In our pursuit of excellence, we’ve allowed ourselves to forget that highest quality schools nurture the potential of all students.

Schools like Urban Assembly School for Green Careers, an unscreened school in Manhattan and part of a network of schools whose focus is on growing the talent of all youth, who hold themselves accountable not for who their students are coming into their schools, but who they are when they leave: what they know, what they do with that knowledge, the whole person.

Schools that live their values around the common good while preparing their students for elite institutions like Cornell University. This is the promise of a public education. This is the promise of our public schools. By investing in students, not screens, learning not exclusion, rate of growth not absolutes, we will continue the improvement of our public schools and we will reap the benefits of that investment.

The disparity and disruption from the COVID 19 Pandemic and the awakening of racial and social calls for justice are giving us a once-in-a-generation chance to reimagine excellence and equity in schools. We recognize that our system’s emphasis on equity could be stalled and pushed to the wayside without an agenda that pays attention to the classroom based interactions that drive student growth.That without deliberate action and advocacy on the part of students, educators, and parents we may fall victim to distractions that belie the actual drivers of growth and achievement in our city.

These threats to our system impact our city’s school children and, in particular, those who have the most to gain by the rising quality of our city’s schools. Therefore we believe we have a moral, social, and professional responsibility to think clearly about the quality of learning, and embrace this moment as an opportunity to create, collaborate, consider new ideas, innovate, and align resources so that all students have an educational experience that is both equitable and rooted in high standards.

This work requires us to reset our mindsets from deficit to asset based, considering the gifts within our students and their communities.

This Is the Time to Imagine: What If?

What if our school system drove innovation toward models that propelled student growth across the range of incoming student proficiencies?

What if we redefine gifted education by lifting up identities, cultures, talents, and abilities found in all students and all classrooms, that is, things that make a difference in outcomes?

What if we support approaches that provide schools and districts with a framework for academic enrichment that is student-centered rather than school-centered?

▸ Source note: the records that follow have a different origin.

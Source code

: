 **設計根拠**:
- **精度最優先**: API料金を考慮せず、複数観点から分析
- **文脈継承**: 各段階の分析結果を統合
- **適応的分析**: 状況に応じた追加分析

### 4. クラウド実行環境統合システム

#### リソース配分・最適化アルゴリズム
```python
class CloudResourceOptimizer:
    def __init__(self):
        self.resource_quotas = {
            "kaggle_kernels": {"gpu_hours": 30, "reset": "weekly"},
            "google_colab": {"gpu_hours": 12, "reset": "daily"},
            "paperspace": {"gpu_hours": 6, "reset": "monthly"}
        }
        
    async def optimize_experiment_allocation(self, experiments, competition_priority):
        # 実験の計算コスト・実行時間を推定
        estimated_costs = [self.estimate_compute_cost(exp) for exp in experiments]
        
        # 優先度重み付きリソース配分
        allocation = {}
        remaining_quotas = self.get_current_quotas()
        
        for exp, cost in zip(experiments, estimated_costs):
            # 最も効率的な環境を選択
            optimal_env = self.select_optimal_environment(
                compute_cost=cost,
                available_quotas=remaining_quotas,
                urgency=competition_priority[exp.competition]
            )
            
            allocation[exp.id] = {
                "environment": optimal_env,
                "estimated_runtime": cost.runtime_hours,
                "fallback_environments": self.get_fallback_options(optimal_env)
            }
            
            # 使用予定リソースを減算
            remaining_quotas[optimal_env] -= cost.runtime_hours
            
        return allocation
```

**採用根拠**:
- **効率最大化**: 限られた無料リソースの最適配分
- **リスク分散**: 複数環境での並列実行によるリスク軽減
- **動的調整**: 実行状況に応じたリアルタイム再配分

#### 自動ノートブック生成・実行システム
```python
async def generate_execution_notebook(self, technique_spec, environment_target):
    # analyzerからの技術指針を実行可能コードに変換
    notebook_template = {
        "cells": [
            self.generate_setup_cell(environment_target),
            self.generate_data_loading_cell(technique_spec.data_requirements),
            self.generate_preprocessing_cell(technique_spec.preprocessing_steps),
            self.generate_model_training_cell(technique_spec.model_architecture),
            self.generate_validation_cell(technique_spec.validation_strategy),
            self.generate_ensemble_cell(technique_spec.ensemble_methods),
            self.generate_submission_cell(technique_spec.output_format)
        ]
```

What if we recognized schools for their drive to accelerate growth rates?

These opportunities rest in innovations like individualized digital portfolios that capture students’ progress alongside trends across the school. These act as passports that complement standardized assessment with clear demonstrations of student growth. Innovations like work-based learning that helps students apply content and social emotional skills to real world contexts, supporting meaning-making and driving motivation. Innovations like academics that incorporate student-driven concepts and maximize relevance and engagement. These “what if” questions once drove our improvement. It’s time to ask them once more.

The New York City Graduation Rate Sits at 78 Percent

We can continue to improve that number. We are committed to improving that number. It’s time to reinvest our energies back into things that matter. It’s time for all students to grow their thinking, their knowing, their doing. It’s time to get back to improving public education. We hope you’ll join us on this journey. To recognize student growth rate as the measure of a high-quality school. To realize that excluding students will never improve public education. To believe that every student can and should contribute to our society.

When we reclaim this legacy of improvement, we will reclaim the purpose of our public schools. Until the day where every school invests in every student, we will stay the course and we will succeed.